'I had an abortion'... Cuthbert-Flynn said she terminated pregnancy at 19
Olympian Juliet Cuthbert-Flynn on Wednesday revealed that she had an abortion at age 19. Cuthbert-Flynn, 55, who subsequently gave birth to two children, said she decided to terminate the pregnancy in order to save her life.
The member of parliament for West Rural St Andrew revealed that she had a brain tumour that was pressing on her optic nerve, causing her severe headaches.
“I would have gone blind. I was 19, and I had to have surgery,” the first-time lawmaker said during a sitting of Parliament’s Human Resources and Social Development Committee. The committee is hearing submissions from the public on a motion moved by Cuthbert-Flynn seeking to legalise abortion.

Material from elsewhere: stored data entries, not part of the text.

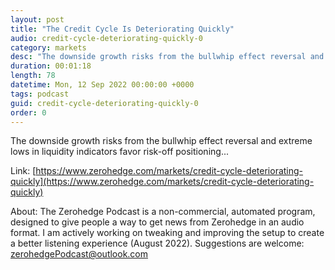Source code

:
 ```yaml
---
layout: post
title: "The Credit Cycle Is Deteriorating Quickly"
audio: credit-cycle-deteriorating-quickly-0
category: markets
desc: "The downside growth risks from the bullwhip effect reversal and extreme lows in liquidity indicators favor risk-off positioning..."
duration: 00:01:18
length: 78
datetime: Mon, 12 Sep 2022 00:00:00 +0000
tags: podcast
guid: credit-cycle-deteriorating-quickly-0
order: 0
---
```

The downside growth risks from the bullwhip effect reversal and extreme lows in liquidity indicators favor risk-off positioning...

Link: [https://www.zerohedge.com/markets/credit-cycle-deteriorating-quickly](https://www.zerohedge.com/markets/credit-cycle-deteriorating-quickly)

About: The Zerohedge Podcast is a non-commercial, automated program, designed to give people a way to get news from Zerohedge in an audio format.  I am actively working on tweaking and improving the setup to create a better listening experience (August 2022).  Suggestions are welcome: [zerohedgePodcast@outlook.com](mailto:zerohedgePodcast@outlook.com)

"I chose my life over something that I was not certain about; I did not plan on it and because I was told that I could not have gotten pregnant. I went on to have two more children. It doesn't mean as you state that you chose life because you are for life. I think people who have abortions, it's not that they're not for life why they choose to have an abortion, it is possibly their circumstance why they chose to have an abortion, and that person was me at age 19," she explained.
Cuthbert-Flynn’s revelation came after anti-abortion advocate Carole Bridge also shared deeply personal details of how, amid an “inconvenient pregnancy” and medical treatment for a brain tumour, she ignored a suggestion by her physician to have an abortion.
“The immediate reaction of the highly qualified professor at the University Hospital of the West Indies was to insist that the only course of action was for me to have an abortion and as quickly as possible,” Bridge said.
“His reasons were the drug would result in foetal abnormality and the strong possibility that the tumour could cause blindness because of its proximity to my optic nerve. Subsequent discussions with the doctor proved to be even more dire, regarding the medical outcome of keeping my child. Yet, nine months later, I delivered a perfectly healthy baby girl,” she revealed.
However, Cuthbert-Flynn had a different experience.
“This was a life-saving effort for me because my headaches were so severe. I could not function. I was passing out every week – fainting, dropping down on the track, ending up in the hospital on a drip – not knowing what was wrong with me,” she recounted.
“I was not going to take that chance. I wanted to live, me,” Cuthbert-Flynn said.